Let's start by exploring our data. We are using a product images catalog from a kaggle contest. Goal was to classify automatically product based on a image. The dataset contains 48 products main categories and around 12 millions images.

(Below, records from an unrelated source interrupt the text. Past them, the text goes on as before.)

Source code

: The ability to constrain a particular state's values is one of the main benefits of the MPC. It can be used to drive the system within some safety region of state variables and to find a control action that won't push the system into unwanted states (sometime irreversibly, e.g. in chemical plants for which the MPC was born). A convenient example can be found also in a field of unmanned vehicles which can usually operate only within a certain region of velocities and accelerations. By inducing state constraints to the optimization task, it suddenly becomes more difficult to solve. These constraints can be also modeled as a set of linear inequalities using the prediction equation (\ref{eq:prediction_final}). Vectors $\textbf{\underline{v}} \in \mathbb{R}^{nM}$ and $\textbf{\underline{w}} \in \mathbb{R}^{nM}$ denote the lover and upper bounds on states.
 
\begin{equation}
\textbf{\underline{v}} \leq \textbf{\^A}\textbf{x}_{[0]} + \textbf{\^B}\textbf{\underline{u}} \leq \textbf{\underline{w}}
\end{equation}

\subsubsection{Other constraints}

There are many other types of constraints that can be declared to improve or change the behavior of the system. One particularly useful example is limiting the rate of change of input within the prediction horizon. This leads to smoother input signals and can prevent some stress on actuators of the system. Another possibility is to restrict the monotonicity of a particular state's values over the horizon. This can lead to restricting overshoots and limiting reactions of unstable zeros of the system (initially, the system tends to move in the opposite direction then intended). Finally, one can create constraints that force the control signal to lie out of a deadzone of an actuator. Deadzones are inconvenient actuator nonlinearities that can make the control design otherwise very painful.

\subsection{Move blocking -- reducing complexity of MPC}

For our notebook quickstart, we'll focus on Shoes category.

In [5]:
%%bigquery
SELECT category_level1, count(*) num_products  
FROM 
    `pod-fr-retail.kaggle.train_images` a 
JOIN `pod-fr-retail.kaggle.category_names`  b 
ON CAST(b.category_id AS STRING) =(REGEXP_EXTRACT(a.path_to_images,r'gs://pod-fr-retail-kaggle/train-images/[0-9]*/([^-]*)'))
GROUP BY 1 ORDER BY 2 desc
LIMIT 10

Query complete after 0.01s: 100%|██████████| 3/3 [00:00<00:00, 690.99query/s]                         
Downloading: 100%|██████████| 10/10 [00:01<00:00,  6.79rows/s]

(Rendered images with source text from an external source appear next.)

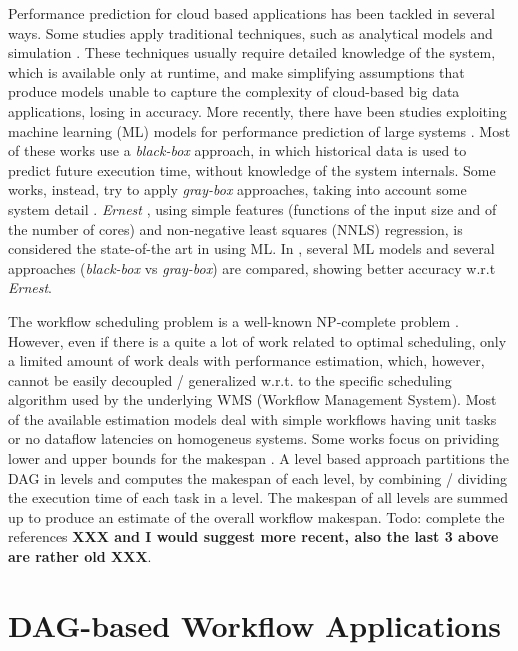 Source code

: \documentclass[a4paper, 10pt, conference]{ieeeconf}      %
\begin{document}
Performance prediction for cloud based applications has been tackled in several ways. 
Some studies apply traditional techniques, such as analytical models \cite{nelson1988approximate, mak, ardagna1, liang2000performance} and simulation \cite{bertoli2009jmt}. These techniques usually require detailed knowledge of the system, which is available only at runtime, and make  simplifying assumptions that  produce models unable to capture the complexity of cloud-based big data applications, losing in accuracy. More recently, there have been studies exploiting machine learning (ML) models for performance prediction of large systems \cite{ernest, MUSTAFA20183767, pan2017hemingway, alipourfard2017cherrypick, ARDAGNA2019, lattuada2019gray}.
Most of these works use a \textit{black-box} approach, in which historical data is used to predict future execution time, without knowledge of the system internals. Some works, instead, try to apply \textit{gray-box} approaches, taking into account some system detail \cite{ARDAGNA2019, lattuada2019gray, shon2008scientific}. 
\textit{Ernest} \cite{ernest}, using simple features (functions of the input size and of the number of cores) and non-negative least squares (NNLS) regression, is considered the state-of-the art in using ML. In \cite{ARDAGNA2019}, several ML models and several approaches (\textit{black-box} vs \textit{gray-box}) are compared, showing better accuracy w.r.t \textit{Ernest}.

The workflow scheduling problem is a well-known NP-complete problem \cite{hartmanis1982computers}. However, even if there is a quite a lot of work related  to optimal scheduling, only a limited amount of work deals with performance estimation, which, however,  cannot be easily decoupled / generalized w.r.t. to the specific scheduling algorithm used by the underlying WMS (Workflow Management System).
Most of the available estimation models deal with simple workflows having unit tasks or no dataflow latencies on homogeneus systems. Some works focus on prividing lower and upper bounds for the makespan \cite{al1990lower, jain1994lower, hu1994improved}. A level based approach partitions the DAG in levels and computes the makespan of each level, by combining / dividing the execution time of each task in a level. The makespan of all levels are summed up to produce an estimate of the overall workflow makespan.
Todo: complete the references \textbf{XXX and I would suggest more recent, also the last 3 above are rather old XXX}.


\section{DAG-based Workflow Applications}
\label{section:dag_applications}
\end{document}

Unnamed: 0,category_level1,num_products
0,TELEPHONIE - GPS,1227001
1,AUTO - MOTO,1193619
2,INFORMATIQUE,1124907
3,DECO - LINGE - LUMINAIRE,1111509
4,LIBRAIRIE,863965
5,BIJOUX - LUNETTES - MONTRES,688243
6,BRICOLAGE - OUTILLAGE - QUINCAILLERIE,620366
7,JEUX - JOUETS,551408
8,SPORT,434791
9,BAGAGERIE,434675


In shoes category

In [38]:
%%bigquery
SELECT category_level2
from `pod-fr-retail.kaggle.category_names` 
WHERE category_level1 like 'CHAUSSURES%'
GROUP BY 1

Query complete after 0.01s: 100%|██████████| 1/1 [00:00<00:00, 487.43query/s]                          
Downloading: 100%|██████████| 5/5 [00:01<00:00,  3.96rows/s]

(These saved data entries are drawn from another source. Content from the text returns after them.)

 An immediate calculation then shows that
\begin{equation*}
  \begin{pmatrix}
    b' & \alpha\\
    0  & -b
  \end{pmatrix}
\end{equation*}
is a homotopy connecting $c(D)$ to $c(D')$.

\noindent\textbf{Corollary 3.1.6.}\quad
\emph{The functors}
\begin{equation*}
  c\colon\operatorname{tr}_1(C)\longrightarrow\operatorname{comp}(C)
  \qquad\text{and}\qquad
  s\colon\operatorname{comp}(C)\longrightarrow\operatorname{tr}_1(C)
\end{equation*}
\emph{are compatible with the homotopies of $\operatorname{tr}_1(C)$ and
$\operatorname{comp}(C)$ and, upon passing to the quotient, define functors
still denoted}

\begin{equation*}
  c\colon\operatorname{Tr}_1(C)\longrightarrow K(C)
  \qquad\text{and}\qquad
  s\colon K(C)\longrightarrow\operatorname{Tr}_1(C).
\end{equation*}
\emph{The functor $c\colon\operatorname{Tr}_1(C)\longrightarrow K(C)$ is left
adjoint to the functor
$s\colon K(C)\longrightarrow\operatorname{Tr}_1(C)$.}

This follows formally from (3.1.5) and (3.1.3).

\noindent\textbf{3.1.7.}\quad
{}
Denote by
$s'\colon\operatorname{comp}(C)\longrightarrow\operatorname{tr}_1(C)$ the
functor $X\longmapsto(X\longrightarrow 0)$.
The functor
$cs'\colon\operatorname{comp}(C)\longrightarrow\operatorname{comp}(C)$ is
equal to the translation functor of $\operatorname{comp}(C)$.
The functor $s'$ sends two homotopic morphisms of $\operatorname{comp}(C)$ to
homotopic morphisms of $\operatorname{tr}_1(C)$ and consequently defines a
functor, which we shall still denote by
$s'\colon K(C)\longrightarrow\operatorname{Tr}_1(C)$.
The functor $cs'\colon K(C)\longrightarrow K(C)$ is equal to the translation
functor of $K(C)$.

Unnamed: 0,category_level2
0,BOTTES - BOTTINES
1,CHAUSSURES DETENTE
2,BASKET - SPORTSWEAR
3,CHAUSSURES DE VILLE
4,ACCESSOIRES CHAUSSURES


#### 1.2 Create a table with the appropriate schema from Product Catalog (Kaggle dataset) 

In [None]:
%%bigquery
CREATE OR REPLACE TABLE `pod-fr-retail.kaggle.products_vision_search` AS
SELECT 
    a.* EXCEPT (category_id)
    ,CONCAT(replace(lower(CONCAT('','cl1=',b.category_level1,',cl2=',b.category_level2,',cl3=',b.category_level3,' ')),' ','')) labels
    ,null as poly
FROM (
    SELECT 
        path_to_images image_uri
        ,(REGEXP_EXTRACT(path_to_images,r'gs://pod-fr-retail-kaggle/train-images/[0-9]*/([0-9]*-[0-9]*-[0-9]*)')) AS image_id
        ,'kaggle_shoes' as product_set_id
        ,(REGEXP_EXTRACT(path_to_images,r'gs://pod-fr-retail-kaggle/train-images/[0-9]*/[0-9]*-([0-9]*)')) AS product_id
        ,(REGEXP_EXTRACT(path_to_images,r'gs://pod-fr-retail-kaggle/train-images/[0-9]*/([^-]*)')) AS category_id
        ,'apparel-v2' product_category
        ,(REGEXP_EXTRACT(path_to_images,r'gs://pod-fr-retail-kaggle/train-images/[0-9]*/[0-9]*-([0-9]*)')) AS product_display_name
    FROM `pod-fr-retail.kaggle.train_images`
  ) a 
JOIN (SELECT * FROM `pod-fr-retail.kaggle.category_names` 
      WHERE 
      #category_level1='HYGIENE - BEAUTE - PARFUM'
      #category_level1='CHAUSSURES - ACCESSOIRES'
      category_level1 like 'CHAUSSURES%'
  ) b 
ON CAST(b.category_id AS STRING) =a.category_id
#WHERE rand()<0.10;ß